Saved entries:

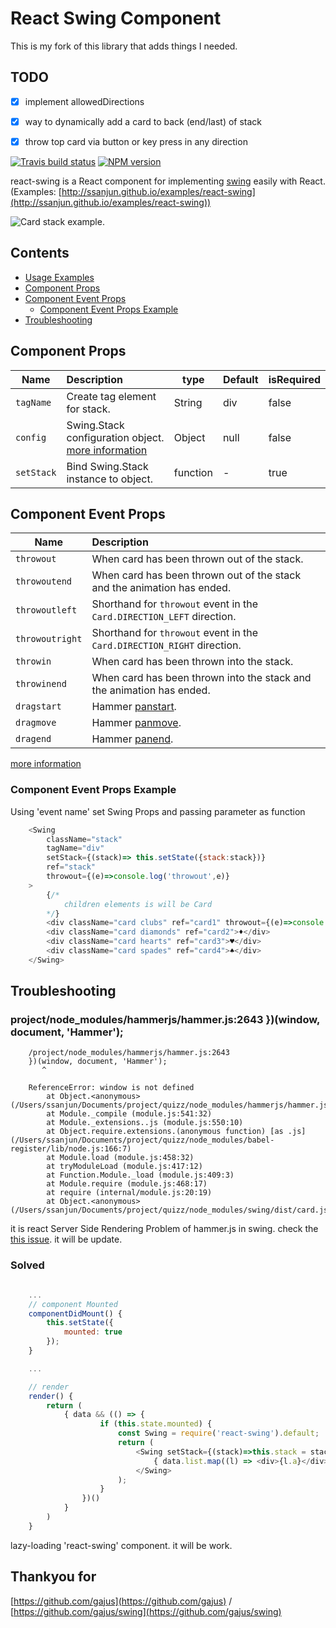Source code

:# React Swing Component

This is my fork of this library that adds things I needed.

## TODO
- [x] implement allowedDirections
- [x] way to dynamically add a card to back (end/last) of stack
- [x] throw top card via button or key press in any direction


[![Travis build status](http://img.shields.io/travis/ssanjun/react-swing/master.svg?style=flat-square)](https://travis-ci.org/ssanjun/react-swing)
[![NPM version](http://img.shields.io/npm/v/react-swing.svg?style=flat-square)](https://www.npmjs.org/package/react-swing)

react-swing is a React component for implementing [swing](https://github.com/gajus/swing) easily with React. (Examples: [http://ssanjun.github.io/examples/react-swing](http://ssanjun.github.io/examples/react-swing))

![Card stack example.](https://github.com/gajus/swing/blob/master/.README/card-stack.gif)

## Contents
* [Usage Examples](./Examples)
* [Component Props](#component-props)
* [Component Event Props](#component-event-props)
    * [Component Event Props Example](#component-event-props-example)
* [Troubleshooting](#troubleshooting)

## Component Props
| Name | Description | type | Default | isRequired |
| --- | :--- | --- | --- | --- |
| `tagName` | Create tag element for stack. | String | div | false |
| `config` | Swing.Stack configuration object. [more information](https://github.com/gajus/swing#configuration) | Object | null | false |
| `setStack` | Bind Swing.Stack instance to object. | function | - | true |

## Component Event Props
| Name | Description |
| --- | :--- |
| `throwout` | When card has been thrown out of the stack. |
| `throwoutend` | When card has been thrown out of the stack and the animation has ended. |
| `throwoutleft` | Shorthand for `throwout` event in the `Card.DIRECTION_LEFT` direction. |
| `throwoutright` | Shorthand for `throwout` event in the `Card.DIRECTION_RIGHT` direction. |
| `throwin` | When card has been thrown into the stack. |
| `throwinend` | When card has been thrown into the stack and the animation has ended. |
| `dragstart` | Hammer [panstart](http://hammerjs.github.io/recognizer-pan/). |
| `dragmove` | Hammer [panmove](http://hammerjs.github.io/recognizer-pan/). |
| `dragend` | Hammer [panend](http://hammerjs.github.io/recognizer-pan/). |
[more information](https://github.com/gajus/swing#events)

### Component Event Props Example
Using 'event name' set Swing Props and passing parameter as function
```javascript
    <Swing
        className="stack"
        tagName="div"
        setStack={(stack)=> this.setState({stack:stack})}
        ref="stack"
        throwout={(e)=>console.log('throwout',e)}
    >
        {/*
            children elements is will be Card
        */}
        <div className="card clubs" ref="card1" throwout={(e)=>console.log('card throwout',e)}>♣</div>
        <div className="card diamonds" ref="card2">♦</div>
        <div className="card hearts" ref="card3">♥</div>
        <div className="card spades" ref="card4">♠</div>
    </Swing>
```


## Troubleshooting

### project/node_modules/hammerjs/hammer.js:2643 })(window, document, 'Hammer');
```
    /project/node_modules/hammerjs/hammer.js:2643
    })(window, document, 'Hammer');
       ^

    ReferenceError: window is not defined
        at Object.<anonymous> (/Users/ssanjun/Documents/project/quizz/node_modules/hammerjs/hammer.js:2643:4)
        at Module._compile (module.js:541:32)
        at Module._extensions..js (module.js:550:10)
        at Object.require.extensions.(anonymous function) [as .js] (/Users/ssanjun/Documents/project/quizz/node_modules/babel-register/lib/node.js:166:7)
        at Module.load (module.js:458:32)
        at tryModuleLoad (module.js:417:12)
        at Function.Module._load (module.js:409:3)
        at Module.require (module.js:468:17)
        at require (internal/module.js:20:19)
        at Object.<anonymous> (/Users/ssanjun/Documents/project/quizz/node_modules/swing/dist/card.js:19:17)
```
it is react Server Side Rendering Problem of hammer.js in swing.
check the [this issue](https://github.com/hammerjs/hammer.js/pull/973). it will be update.

### Solved
```javascript

    ...
    // component Mounted    
    componentDidMount() {
        this.setState({
            mounted: true
        });
    }

    ...

    // render
    render() {
        return (
            { data && (() => {
                    if (this.state.mounted) {
                        const Swing = require('react-swing').default;
                        return (
                            <Swing setStack={(stack)=>this.stack = stack}>
                                { data.list.map((l) => <div>{l.a}</div>) }
                            </Swing>
                        );
                    }
                })()
            }
        )
    }

```
lazy-loading 'react-swing' component.
it will be work.

## Thankyou for
[https://github.com/gajus](https://github.com/gajus) / [https://github.com/gajus/swing](https://github.com/gajus/swing)
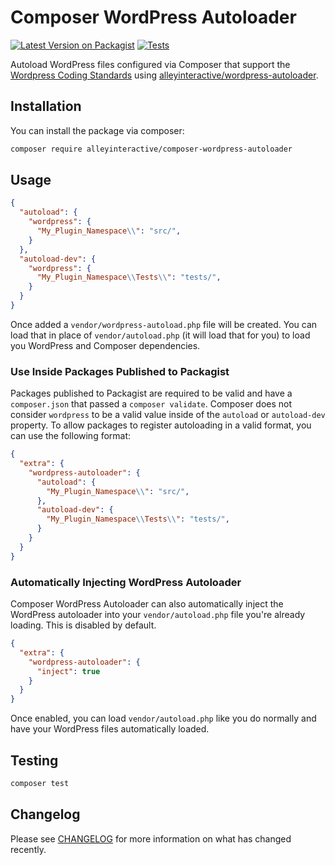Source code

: # Composer WordPress Autoloader

[![Latest Version on Packagist](https://img.shields.io/packagist/v/alleyinteractive/composer-wordpress-autoloader.svg?style=flat-square)](https://packagist.org/packages/alleyinteractive/composer-wordpress-autoloader)
[![Tests](https://github.com/alleyinteractive/composer-wordpress-autoloader/actions/workflows/tests.yml/badge.svg)](https://github.com/alleyinteractive/composer-wordpress-autoloader/actions/workflows/tests.yml)

Autoload WordPress files configured via Composer that support the [Wordpress
Coding
Standards](https://developer.wordpress.org/coding-standards/wordpress-coding-standards/php/)
using
[alleyinteractive/wordpress-autoloader](https://github.com/alleyinteractive/wordpress-autoloader).

## Installation

You can install the package via composer:

```bash
composer require alleyinteractive/composer-wordpress-autoloader
```

## Usage

```json
{
  "autoload": {
    "wordpress": {
      "My_Plugin_Namespace\\": "src/",
    }
  },
  "autoload-dev": {
    "wordpress": {
      "My_Plugin_Namespace\\Tests\\": "tests/",
    }
  }
}
```

Once added a `vendor/wordpress-autoload.php` file will be created. You can load
that in place of `vendor/autoload.php` (it will load that for you) to load you
WordPress and Composer dependencies.

### Use Inside Packages Published to Packagist

Packages published to Packagist are required to be valid and have a
`composer.json` that passed a `composer validate`. Composer does not consider
`wordpress` to be a valid value inside of the `autoload` or `autoload-dev`
property. To allow packages to register autoloading in a valid format, you can
use the following format:

```json
{
  "extra": {
    "wordpress-autoloader": {
      "autoload": {
        "My_Plugin_Namespace\\": "src/",
      },
      "autoload-dev": {
        "My_Plugin_Namespace\\Tests\\": "tests/",
      }
    }
  }
}
```

### Automatically Injecting WordPress Autoloader

Composer WordPress Autoloader can also automatically inject the WordPress
autoloader into your `vendor/autoload.php` file you're already loading. This is
disabled by default.

```json
{
  "extra": {
    "wordpress-autoloader": {
      "inject": true
    }
  }
}
```

Once enabled, you can load `vendor/autoload.php` like you do normally and have
your WordPress files automatically loaded.

## Testing

```bash
composer test
```

## Changelog

Please see [CHANGELOG](CHANGELOG.md) for more information on what has changed recently.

● Exercise goal: Scan the lines above for the word "setStack", then copy each line that has it.

● Reply:
| `setStack` | Bind Swing.Stack instance to object. | function | - | true |
        setStack={(stack)=> this.setState({stack:stack})}
                            <Swing setStack={(stack)=>this.stack = stack}>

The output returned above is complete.